When I graduated from UW, I knew I wanted a career focused on gender equity and health. It took a few months, but I got an entry level position at Ipas, a global nonprofit that works to ensure people have access to abortion care. I was in an administrative support role with our global community engagement team, and I got to listen in on a lot of fascinating projects and help document and manage the work. My thoughts were welcomed as I learned more and more, and I eventually moved into a programmatic role doing community engagement and then eventually into leading our human centered design initiative. Now, I focus on supporting our country office staff as they learn about human centered design and use it and other tools to design responsive and effective programs to help people around the world access abortion care.

During my years at Ipas, I also got to see graphic facilitation for the first time and was determined to learn it. I started practicing at work and in my free time and eventually started a business making live visual recordings of events in lots of different sectors. With A Visual Approach, I work with banks, tech companies, engineers, designers, and universities – to name a few! I love getting to visit other sectors, listen deeply to important conversations, and help people move their industries and organizations forward.

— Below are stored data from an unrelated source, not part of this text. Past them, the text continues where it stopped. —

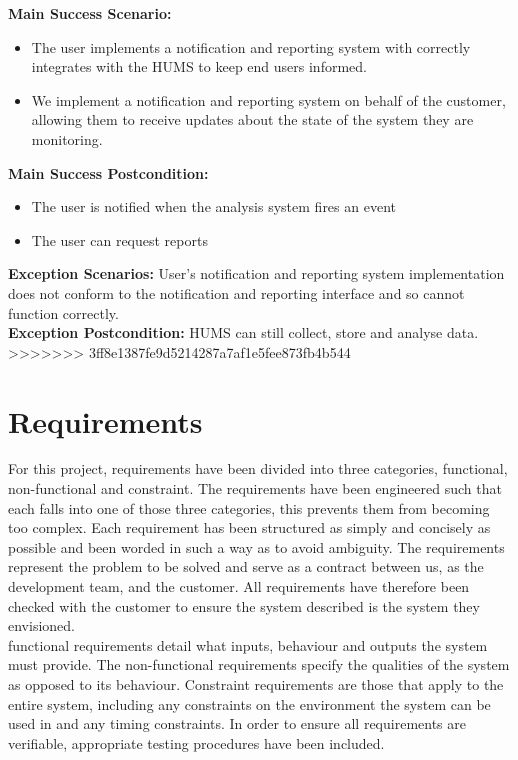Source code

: \documentclass[10pt,a4paper]{article}
\begin{document}
\textbf{Main Success Scenario:}
\begin{itemize}
\item The user implements a notification and reporting system with correctly
integrates with the HUMS to keep end users informed.
\item We implement a notification and reporting system on behalf of the
customer, allowing them to receive updates about the state of the system they
are monitoring.
\end{itemize}
\textbf{Main Success Postcondition:}
\begin{itemize}
\item The user is notified when the analysis system fires an event
\item The user can request reports
\end{itemize}
\textbf{Exception Scenarios:} User's notification and reporting system
implementation does not conform to the notification and reporting interface and
so cannot function correctly.\\
\textbf{Exception Postcondition:} HUMS can still collect, store and analyse
data.
>>>>>>> 3ff8e1387fe9d5214287a7af1e5fee873fb4b544

\section{Requirements}
For this project, requirements have been divided into three categories,
functional, non-functional and constraint. The requirements have been
engineered such that each falls into one of those three categories, this
prevents them from becoming too complex. Each requirement has been
structured as simply and concisely as possible and been worded in such a way
as to avoid ambiguity. The requirements represent the problem to be solved
and serve as a contract between us, as the development team, and the
customer. All requirements have therefore been checked with the customer to
ensure the system described is the system they envisioned.\\
functional requirements detail what inputs, behaviour and outputs the system
must provide. The non-functional requirements specify the qualities of the
system as opposed to its behaviour. Constraint requirements are those that apply
to the entire system, including any constraints on the environment the system
can be used in and any timing constraints. In order to ensure all requirements
are verifiable, appropriate testing procedures have been included.
\end{document}
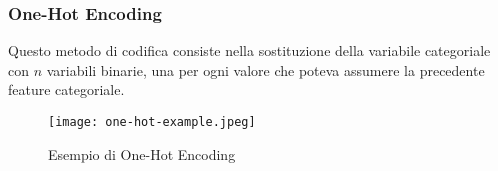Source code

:         \subsubsection{One-Hot Encoding}
            Questo metodo di codifica consiste nella sostituzione della variabile categoriale con $n$ variabili binarie, una per ogni valore che poteva assumere la precedente feature categoriale.
            \begin{figure}[h]
                \caption[short]{Esempio di One-Hot Encoding}
                \centering
                \texttt{[image: one-hot-example.jpeg]}
            \end{figure}
        
    \clearpage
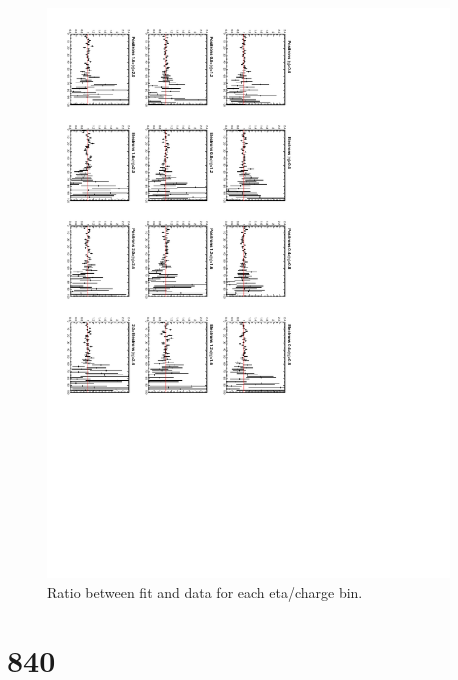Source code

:\begin{figure}
\begin{center}
\includegraphics[trim = 0mm 0mm 80mm 100mm, clip, angle=90, width=0.95\textwidth]{Dec22_fitratio}
     \caption{\label{fig:fit2ratio}Ratio between fit and data for each eta/charge bin.}
  \end{center}
\end{figure}


\section{\unit{840}{\invpb}}


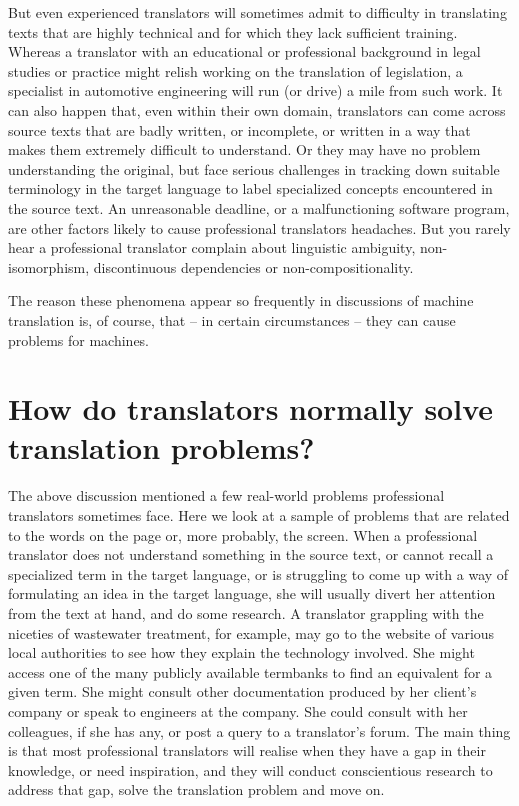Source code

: \documentclass[output=paper]{langscibook}
\begin{document}
But even experienced translators will sometimes admit to difficulty in translating texts that are highly technical and for which they lack sufficient training. Whereas a translator with an educational or professional background in legal studies or practice might relish working on the translation of legislation, a specialist in automotive engineering will run (or drive) a mile from such work. It can also happen that, even within their own domain, translators can come across source texts that are badly written, or incomplete, or written in a way that makes them extremely difficult to understand. Or they may have no problem understanding the original, but face serious challenges in tracking down suitable terminology in the target language to label specialized concepts encountered in the source text. An unreasonable deadline, or a malfunctioning software program, are other factors likely to cause professional translators headaches. But you rarely hear a professional translator complain about linguistic ambiguity, non-isomorphism, discontinuous dependencies or non-compositionality.

The reason these phenomena appear so frequently in discussions of machine translation is, of course, that -- in certain circumstances -- they can cause problems for machines. 

\section{How do translators normally solve translation problems?}
The above discussion mentioned a few real-world problems professional translators sometimes face. Here we look at a sample of problems that are related to the words on the page or, more probably, the screen. When a professional translator does not understand something in the source text, or cannot recall a specialized term in the target language, or is struggling to come up with a way of formulating an idea in the target language, she will usually divert her attention from the text at hand, and do some research. A translator grappling with the niceties of wastewater treatment, for example, may go to the website of various local authorities to see how they explain the technology involved. She might access one of the many publicly available termbanks to find an equivalent for a given term. She might consult other documentation produced by her client's company or speak to engineers at the company. She could consult with her colleagues, if she has any, or post a query to a translator's forum. The main thing is that most professional translators will realise when they have a gap in their knowledge, or need inspiration, and they will conduct conscientious research to address that gap, solve the translation problem and move on.
\end{document}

Visual example of Hope's graphic facilitation work.
An example of Hope Tyson’s graphic facilitation work.

How does GWS matter in the day to day of your professional life?

GWS is part of how I think and plays a huge role in my professional life. I work in the field of reproductive health and rights, specifically on increasing access to abortion in Africa, Asia, and Latin America. GWS helps me see and make sense of the role of gender and power in everyday life, and those understandings inform my approach to my work every day. Gender inequity is one of the root causes of unsafe abortion and lack of reproductive self-determination, and I think about that every day.

Looking back, what undergraduate experiences were most helpful? 

I worked in the violence prevention program at University Health Services as an undergrad, and finding ways to merge my classroom learning about gender and my on-campus job was a powerful source of learning for me. I found opportunities to make my learning real and got a preview of the challenges I would face later on in my field.

Hope Tyson
Hope in a crowd selfie with abortion activists.

What do you remember fondly from the Department of Gender & Women’s Studies?

I loved so many of my GWS classes, but what I remember most fondly was having a group of instructors I admired so much. I was really inspired by my professors and found their writing, intellect, dedication to the subject matter, and excellent teaching motivated me to find the things that I really cared about investigating and exploring and dedicate myself to those particular topics. Chris Garlough’s thoughtful editing of my writing and Keisha Lindsay’s class on Black Feminisms are particular standouts for me, although I quip learnings from my class on “Gender and Language” on a very regular basis and Araceli Alonso’s work on women’s health is obviously a deep inspiration for my work now.

What do wish you could tell your undergraduate self? 

That the people who joked I wouldn’t find a job in my field had no idea what they were talking about – when you care about gender inequity, everything is your field. I can’t imagine having a job where I couldn’t craft a way to push on social norms or gender inequality.

Hope Tyson
Hope Tyson in La Paz.

In what ways does your work match your expectations?

I didn’t imagine that I would get to do work every day that so closely aligns with both my values and interest in the health of women and trans people globally, but I feel very lucky that I get to use my GWS education so directly. Equity, and especially gender equity, is a motivating vision for me and working to help realize it is meaningful even when I feel like I’m working on a small slice of a small slice of the big picture I want to achieve.